__TASK DETAILS__
Repeat the lines of the data that follow, please, starting at the first and stopping after the one with "returns an Array".

Source texts of formatted documents
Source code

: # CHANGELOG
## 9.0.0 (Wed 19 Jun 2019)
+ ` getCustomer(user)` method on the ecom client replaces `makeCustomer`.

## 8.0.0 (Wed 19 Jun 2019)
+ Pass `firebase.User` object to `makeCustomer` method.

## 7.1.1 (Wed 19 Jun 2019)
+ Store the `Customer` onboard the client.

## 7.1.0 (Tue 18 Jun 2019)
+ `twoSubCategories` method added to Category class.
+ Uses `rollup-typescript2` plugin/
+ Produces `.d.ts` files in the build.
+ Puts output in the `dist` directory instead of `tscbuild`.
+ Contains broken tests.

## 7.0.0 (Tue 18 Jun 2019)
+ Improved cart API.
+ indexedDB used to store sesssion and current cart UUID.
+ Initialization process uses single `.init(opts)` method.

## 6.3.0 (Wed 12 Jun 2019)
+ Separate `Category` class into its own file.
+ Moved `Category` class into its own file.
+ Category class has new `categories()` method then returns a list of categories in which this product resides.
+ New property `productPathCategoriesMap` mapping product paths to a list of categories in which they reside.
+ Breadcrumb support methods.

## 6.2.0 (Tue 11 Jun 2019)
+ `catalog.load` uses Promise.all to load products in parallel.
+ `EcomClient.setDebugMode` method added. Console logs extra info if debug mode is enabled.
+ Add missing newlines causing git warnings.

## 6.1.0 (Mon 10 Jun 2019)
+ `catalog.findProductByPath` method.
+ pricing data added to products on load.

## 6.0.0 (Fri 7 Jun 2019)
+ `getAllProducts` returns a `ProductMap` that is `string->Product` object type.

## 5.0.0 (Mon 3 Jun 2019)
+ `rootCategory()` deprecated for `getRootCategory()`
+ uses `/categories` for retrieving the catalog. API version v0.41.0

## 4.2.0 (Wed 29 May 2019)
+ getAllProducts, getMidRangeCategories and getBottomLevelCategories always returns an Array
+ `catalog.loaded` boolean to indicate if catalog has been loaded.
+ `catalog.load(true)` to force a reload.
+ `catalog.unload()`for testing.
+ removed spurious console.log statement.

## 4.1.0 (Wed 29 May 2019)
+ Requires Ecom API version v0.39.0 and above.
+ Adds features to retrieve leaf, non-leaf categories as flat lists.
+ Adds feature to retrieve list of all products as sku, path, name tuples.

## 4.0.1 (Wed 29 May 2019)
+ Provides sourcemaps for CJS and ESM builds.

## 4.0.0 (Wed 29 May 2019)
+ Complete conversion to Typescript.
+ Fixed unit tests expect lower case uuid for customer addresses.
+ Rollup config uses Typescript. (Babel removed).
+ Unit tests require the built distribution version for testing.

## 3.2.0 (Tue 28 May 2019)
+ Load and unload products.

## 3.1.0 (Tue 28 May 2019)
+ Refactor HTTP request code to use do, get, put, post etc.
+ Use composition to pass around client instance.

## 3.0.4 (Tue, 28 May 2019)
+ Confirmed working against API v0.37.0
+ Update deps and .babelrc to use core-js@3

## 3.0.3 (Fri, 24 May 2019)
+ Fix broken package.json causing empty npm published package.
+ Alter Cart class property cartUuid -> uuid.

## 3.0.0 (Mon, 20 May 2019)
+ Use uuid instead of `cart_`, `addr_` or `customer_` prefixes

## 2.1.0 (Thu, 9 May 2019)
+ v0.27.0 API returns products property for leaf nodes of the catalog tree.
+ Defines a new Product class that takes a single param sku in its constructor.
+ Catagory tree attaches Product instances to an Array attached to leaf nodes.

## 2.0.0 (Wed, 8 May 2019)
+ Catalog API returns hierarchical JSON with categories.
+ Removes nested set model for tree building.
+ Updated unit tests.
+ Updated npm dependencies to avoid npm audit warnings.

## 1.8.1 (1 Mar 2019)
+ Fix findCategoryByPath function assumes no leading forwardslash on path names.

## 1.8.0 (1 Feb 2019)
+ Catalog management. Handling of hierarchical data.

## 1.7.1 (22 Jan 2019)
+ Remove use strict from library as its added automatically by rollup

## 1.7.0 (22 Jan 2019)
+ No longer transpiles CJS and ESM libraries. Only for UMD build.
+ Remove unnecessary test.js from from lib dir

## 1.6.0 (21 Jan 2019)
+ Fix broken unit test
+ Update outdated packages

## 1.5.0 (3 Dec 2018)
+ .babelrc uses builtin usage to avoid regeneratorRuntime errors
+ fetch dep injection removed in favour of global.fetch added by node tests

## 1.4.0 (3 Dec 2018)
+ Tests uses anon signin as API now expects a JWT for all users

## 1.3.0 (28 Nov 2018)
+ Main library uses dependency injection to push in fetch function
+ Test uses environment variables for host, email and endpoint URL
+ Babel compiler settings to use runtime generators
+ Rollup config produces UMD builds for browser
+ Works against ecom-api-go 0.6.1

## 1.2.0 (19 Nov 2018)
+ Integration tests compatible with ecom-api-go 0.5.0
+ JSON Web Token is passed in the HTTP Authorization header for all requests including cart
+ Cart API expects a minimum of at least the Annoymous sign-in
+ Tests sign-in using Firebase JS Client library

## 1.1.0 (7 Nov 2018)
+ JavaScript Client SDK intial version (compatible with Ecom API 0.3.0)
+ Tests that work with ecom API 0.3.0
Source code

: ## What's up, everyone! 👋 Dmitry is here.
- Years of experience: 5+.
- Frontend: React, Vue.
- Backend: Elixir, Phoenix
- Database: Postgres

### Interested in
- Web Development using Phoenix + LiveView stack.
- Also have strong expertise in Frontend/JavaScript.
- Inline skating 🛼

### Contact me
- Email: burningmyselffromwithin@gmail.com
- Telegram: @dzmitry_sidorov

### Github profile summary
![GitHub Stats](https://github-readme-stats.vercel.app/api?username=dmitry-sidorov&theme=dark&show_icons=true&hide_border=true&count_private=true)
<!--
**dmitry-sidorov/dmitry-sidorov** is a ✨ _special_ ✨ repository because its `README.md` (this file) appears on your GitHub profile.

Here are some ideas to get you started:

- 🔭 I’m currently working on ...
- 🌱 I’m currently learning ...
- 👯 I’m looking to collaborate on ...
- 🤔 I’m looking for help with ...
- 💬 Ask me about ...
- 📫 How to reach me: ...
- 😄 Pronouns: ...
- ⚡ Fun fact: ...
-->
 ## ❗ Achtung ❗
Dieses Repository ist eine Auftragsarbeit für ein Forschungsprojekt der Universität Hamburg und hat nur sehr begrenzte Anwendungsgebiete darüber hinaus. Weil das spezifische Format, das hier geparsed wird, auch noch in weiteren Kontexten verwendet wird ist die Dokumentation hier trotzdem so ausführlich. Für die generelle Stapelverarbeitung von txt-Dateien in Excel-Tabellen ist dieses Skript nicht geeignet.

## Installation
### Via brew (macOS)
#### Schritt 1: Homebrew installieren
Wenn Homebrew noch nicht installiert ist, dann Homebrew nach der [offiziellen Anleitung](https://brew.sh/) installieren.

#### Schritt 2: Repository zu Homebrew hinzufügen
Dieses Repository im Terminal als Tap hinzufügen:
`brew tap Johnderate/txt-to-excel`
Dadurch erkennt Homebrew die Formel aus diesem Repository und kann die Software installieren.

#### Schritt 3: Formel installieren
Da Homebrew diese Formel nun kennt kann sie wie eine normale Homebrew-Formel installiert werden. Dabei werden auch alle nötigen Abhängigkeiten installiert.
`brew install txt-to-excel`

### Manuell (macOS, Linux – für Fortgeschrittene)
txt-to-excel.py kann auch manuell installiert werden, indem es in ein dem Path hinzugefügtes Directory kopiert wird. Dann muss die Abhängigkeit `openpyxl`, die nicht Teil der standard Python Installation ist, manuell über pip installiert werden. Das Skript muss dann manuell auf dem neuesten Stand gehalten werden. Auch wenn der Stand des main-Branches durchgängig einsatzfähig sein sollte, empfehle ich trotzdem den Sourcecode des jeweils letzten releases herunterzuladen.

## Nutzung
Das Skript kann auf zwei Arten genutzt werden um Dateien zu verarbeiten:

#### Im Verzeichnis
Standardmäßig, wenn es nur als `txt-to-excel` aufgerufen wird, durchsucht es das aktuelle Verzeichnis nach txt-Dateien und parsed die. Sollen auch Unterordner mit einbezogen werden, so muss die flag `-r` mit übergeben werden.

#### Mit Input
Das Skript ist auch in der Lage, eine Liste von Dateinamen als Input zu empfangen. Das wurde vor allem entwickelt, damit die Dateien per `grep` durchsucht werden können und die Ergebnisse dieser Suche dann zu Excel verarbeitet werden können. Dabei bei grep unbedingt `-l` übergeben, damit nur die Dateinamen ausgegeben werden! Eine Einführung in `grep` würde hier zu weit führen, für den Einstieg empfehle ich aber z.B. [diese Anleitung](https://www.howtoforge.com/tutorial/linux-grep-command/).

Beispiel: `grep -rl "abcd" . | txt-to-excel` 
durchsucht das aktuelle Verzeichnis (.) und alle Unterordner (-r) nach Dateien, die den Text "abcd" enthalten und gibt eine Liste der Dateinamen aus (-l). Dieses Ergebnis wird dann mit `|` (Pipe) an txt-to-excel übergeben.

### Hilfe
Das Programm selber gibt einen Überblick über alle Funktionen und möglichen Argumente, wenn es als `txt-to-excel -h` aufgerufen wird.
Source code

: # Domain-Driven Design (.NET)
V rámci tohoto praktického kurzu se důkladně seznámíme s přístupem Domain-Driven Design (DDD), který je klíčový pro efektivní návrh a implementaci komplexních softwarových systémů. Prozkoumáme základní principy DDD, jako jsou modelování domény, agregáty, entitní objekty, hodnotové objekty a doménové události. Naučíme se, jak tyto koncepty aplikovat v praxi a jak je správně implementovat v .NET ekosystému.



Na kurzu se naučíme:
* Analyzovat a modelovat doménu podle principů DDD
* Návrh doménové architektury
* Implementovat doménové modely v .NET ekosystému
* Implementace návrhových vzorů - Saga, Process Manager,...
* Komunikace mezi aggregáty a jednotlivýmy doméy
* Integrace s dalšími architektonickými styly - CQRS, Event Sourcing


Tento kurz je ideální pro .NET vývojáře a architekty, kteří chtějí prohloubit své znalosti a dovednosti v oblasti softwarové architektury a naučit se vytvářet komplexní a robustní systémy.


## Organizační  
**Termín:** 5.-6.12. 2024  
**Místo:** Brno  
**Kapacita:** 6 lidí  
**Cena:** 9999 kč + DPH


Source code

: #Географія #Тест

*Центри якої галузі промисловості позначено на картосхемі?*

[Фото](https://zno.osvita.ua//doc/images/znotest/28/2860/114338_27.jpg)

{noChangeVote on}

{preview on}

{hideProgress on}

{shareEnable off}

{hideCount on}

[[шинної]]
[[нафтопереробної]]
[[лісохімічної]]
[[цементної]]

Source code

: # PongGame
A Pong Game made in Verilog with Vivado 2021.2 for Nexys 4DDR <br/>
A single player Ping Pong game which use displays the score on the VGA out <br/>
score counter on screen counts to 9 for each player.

__EXERCISE RESULT__
Source code

: # CHANGELOG
## 9.0.0 (Wed 19 Jun 2019)
+ ` getCustomer(user)` method on the ecom client replaces `makeCustomer`.

## 8.0.0 (Wed 19 Jun 2019)
+ Pass `firebase.User` object to `makeCustomer` method.

## 7.1.1 (Wed 19 Jun 2019)
+ Store the `Customer` onboard the client.

## 7.1.0 (Tue 18 Jun 2019)
+ `twoSubCategories` method added to Category class.
+ Uses `rollup-typescript2` plugin/
+ Produces `.d.ts` files in the build.
+ Puts output in the `dist` directory instead of `tscbuild`.
+ Contains broken tests.

## 7.0.0 (Tue 18 Jun 2019)
+ Improved cart API.
+ indexedDB used to store sesssion and current cart UUID.
+ Initialization process uses single `.init(opts)` method.

## 6.3.0 (Wed 12 Jun 2019)
+ Separate `Category` class into its own file.
+ Moved `Category` class into its own file.
+ Category class has new `categories()` method then returns a list of categories in which this product resides.
+ New property `productPathCategoriesMap` mapping product paths to a list of categories in which they reside.
+ Breadcrumb support methods.

## 6.2.0 (Tue 11 Jun 2019)
+ `catalog.load` uses Promise.all to load products in parallel.
+ `EcomClient.setDebugMode` method added. Console logs extra info if debug mode is enabled.
+ Add missing newlines causing git warnings.

## 6.1.0 (Mon 10 Jun 2019)
+ `catalog.findProductByPath` method.
+ pricing data added to products on load.

## 6.0.0 (Fri 7 Jun 2019)
+ `getAllProducts` returns a `ProductMap` that is `string->Product` object type.

## 5.0.0 (Mon 3 Jun 2019)
+ `rootCategory()` deprecated for `getRootCategory()`
+ uses `/categories` for retrieving the catalog. API version v0.41.0

## 4.2.0 (Wed 29 May 2019)
+ getAllProducts, getMidRangeCategories and getBottomLevelCategories always returns an Array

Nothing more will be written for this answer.